Silver $$ Contributor
Well, I'm getting a 17 Mach IV soon (I hope soon) and have been making cases for it, from Lake City. Same as I make my Vartarg brass, but with more work involved! Anyway, I was thinking, after I get these formed, maybe I should fireform them, so they'll shoot better sooner. I'll have about 700 new cases, it would be nice to have them shoot nicely early on.

Never done it before, and have read that people make Ackley Improved cased this way. The 17 Mach IV is basically same as 17 Fireball in case volume (about 18 grains). Sounds like people figure out a certain amount of pistol powder, then use Malt-O-Meal or Cream of Wheat, and fill the case pretty high, then stuff pillow stuffing (Dacron, looks like a cotton ball) into the necks, and BOOM!

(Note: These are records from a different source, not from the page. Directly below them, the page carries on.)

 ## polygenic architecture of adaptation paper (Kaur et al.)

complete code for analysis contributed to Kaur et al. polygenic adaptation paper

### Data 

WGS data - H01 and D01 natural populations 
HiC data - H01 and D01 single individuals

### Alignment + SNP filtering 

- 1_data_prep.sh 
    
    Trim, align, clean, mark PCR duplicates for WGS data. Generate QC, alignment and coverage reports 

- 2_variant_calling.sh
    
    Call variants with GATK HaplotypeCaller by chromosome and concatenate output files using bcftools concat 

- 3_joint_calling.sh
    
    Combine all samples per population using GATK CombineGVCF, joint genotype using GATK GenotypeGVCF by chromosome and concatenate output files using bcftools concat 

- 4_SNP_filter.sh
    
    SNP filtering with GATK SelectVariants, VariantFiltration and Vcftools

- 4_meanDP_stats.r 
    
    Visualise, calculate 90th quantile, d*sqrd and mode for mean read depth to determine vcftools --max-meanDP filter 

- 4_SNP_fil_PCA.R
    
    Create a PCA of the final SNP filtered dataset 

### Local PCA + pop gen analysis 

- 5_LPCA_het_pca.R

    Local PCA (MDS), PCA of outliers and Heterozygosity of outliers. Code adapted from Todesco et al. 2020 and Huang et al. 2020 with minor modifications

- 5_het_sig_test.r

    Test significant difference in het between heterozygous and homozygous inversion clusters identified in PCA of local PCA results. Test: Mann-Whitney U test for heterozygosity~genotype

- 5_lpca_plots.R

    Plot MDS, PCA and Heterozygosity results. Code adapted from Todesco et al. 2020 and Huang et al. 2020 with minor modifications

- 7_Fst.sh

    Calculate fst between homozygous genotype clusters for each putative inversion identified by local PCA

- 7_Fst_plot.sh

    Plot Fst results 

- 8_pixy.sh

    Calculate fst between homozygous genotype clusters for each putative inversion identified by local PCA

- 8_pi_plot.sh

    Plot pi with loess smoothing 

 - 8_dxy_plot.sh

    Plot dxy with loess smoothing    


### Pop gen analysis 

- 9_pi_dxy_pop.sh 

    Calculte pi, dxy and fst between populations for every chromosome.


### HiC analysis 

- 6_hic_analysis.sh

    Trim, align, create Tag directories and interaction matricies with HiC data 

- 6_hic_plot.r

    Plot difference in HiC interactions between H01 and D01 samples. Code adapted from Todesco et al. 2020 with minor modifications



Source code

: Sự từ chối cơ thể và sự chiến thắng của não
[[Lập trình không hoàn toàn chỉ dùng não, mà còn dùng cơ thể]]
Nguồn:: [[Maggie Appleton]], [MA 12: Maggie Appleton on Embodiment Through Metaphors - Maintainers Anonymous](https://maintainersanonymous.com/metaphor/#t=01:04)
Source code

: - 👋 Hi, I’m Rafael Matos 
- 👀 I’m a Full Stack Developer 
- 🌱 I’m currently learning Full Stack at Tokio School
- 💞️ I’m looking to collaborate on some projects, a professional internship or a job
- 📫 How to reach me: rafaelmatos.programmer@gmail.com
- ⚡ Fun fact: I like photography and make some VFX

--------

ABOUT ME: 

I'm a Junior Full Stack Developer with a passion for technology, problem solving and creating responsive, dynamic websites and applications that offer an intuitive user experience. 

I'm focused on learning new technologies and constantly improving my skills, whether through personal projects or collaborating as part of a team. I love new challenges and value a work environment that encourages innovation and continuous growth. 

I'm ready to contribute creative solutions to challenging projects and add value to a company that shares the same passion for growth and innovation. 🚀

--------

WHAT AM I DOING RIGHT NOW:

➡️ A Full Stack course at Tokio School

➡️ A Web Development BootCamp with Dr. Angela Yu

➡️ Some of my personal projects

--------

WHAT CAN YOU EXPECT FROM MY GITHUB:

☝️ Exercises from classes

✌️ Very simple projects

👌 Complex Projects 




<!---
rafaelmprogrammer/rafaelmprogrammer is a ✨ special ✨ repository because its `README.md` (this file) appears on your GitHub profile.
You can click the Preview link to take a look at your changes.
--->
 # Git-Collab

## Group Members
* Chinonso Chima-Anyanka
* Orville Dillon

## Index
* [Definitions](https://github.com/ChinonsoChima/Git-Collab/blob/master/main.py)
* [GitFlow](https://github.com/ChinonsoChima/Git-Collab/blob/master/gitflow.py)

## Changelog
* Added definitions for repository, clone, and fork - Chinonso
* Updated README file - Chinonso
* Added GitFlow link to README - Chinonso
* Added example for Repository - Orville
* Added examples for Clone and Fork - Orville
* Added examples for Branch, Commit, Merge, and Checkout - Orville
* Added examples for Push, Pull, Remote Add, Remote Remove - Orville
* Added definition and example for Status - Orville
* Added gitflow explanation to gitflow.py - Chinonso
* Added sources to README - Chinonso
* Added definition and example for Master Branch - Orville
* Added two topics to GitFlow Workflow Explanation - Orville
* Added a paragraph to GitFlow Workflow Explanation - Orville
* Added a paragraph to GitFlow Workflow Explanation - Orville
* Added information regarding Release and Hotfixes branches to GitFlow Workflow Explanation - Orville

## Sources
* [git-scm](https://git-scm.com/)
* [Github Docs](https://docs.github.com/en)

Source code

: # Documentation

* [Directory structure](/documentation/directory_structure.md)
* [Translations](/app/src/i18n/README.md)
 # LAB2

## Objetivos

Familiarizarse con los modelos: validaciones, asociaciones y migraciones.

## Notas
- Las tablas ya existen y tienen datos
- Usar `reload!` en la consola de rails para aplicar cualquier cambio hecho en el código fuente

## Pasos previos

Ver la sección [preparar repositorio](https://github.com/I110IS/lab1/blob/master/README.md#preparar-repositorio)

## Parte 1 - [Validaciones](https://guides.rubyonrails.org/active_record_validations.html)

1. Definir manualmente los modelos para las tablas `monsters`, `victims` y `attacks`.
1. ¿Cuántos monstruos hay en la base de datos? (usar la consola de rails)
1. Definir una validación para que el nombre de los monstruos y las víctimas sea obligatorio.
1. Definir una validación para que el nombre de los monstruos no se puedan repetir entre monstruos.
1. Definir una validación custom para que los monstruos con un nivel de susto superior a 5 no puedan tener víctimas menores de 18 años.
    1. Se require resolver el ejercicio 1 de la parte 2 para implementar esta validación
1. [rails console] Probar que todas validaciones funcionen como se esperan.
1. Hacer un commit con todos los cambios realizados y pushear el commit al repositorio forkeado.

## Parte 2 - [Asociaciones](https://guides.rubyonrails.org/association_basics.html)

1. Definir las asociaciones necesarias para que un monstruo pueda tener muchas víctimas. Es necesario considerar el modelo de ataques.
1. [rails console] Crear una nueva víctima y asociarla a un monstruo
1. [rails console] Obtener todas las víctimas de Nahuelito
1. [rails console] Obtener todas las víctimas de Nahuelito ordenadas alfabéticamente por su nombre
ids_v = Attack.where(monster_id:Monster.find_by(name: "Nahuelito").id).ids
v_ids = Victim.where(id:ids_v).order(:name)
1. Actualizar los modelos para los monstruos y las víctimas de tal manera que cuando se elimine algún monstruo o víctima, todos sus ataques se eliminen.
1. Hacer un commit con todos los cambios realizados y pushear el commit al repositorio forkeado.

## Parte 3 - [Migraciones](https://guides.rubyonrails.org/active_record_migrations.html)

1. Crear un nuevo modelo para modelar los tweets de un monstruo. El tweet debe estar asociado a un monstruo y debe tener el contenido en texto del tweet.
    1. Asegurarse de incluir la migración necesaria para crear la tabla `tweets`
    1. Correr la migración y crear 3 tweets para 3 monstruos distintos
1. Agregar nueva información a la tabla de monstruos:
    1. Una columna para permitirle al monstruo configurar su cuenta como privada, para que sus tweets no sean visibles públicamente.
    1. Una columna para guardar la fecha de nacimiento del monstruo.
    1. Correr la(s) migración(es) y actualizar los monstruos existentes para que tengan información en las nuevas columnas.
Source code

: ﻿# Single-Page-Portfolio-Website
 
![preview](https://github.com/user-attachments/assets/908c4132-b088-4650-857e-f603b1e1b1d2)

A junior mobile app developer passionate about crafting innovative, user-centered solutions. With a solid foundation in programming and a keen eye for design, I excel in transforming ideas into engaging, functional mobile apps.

My question is, would it make enough of a difference in accuracy to do this? And, what powder charge would you guys suggest? I have lot of Bullseye, and a pound of Unique I'll probably never use.

Plus, have a lot of small pistol primers, thought those would be easier to sacrifice than small rifle primers, for sure.

And, lastly, I was wondering, what does this mix of pistol powder, COW and Dacron fluff do to the interior of a nice 17 caliber Lilja barrel? Will it leave a bunch of burnt plastic residue from the Dacron, or is that stuff just shot out and not ignite?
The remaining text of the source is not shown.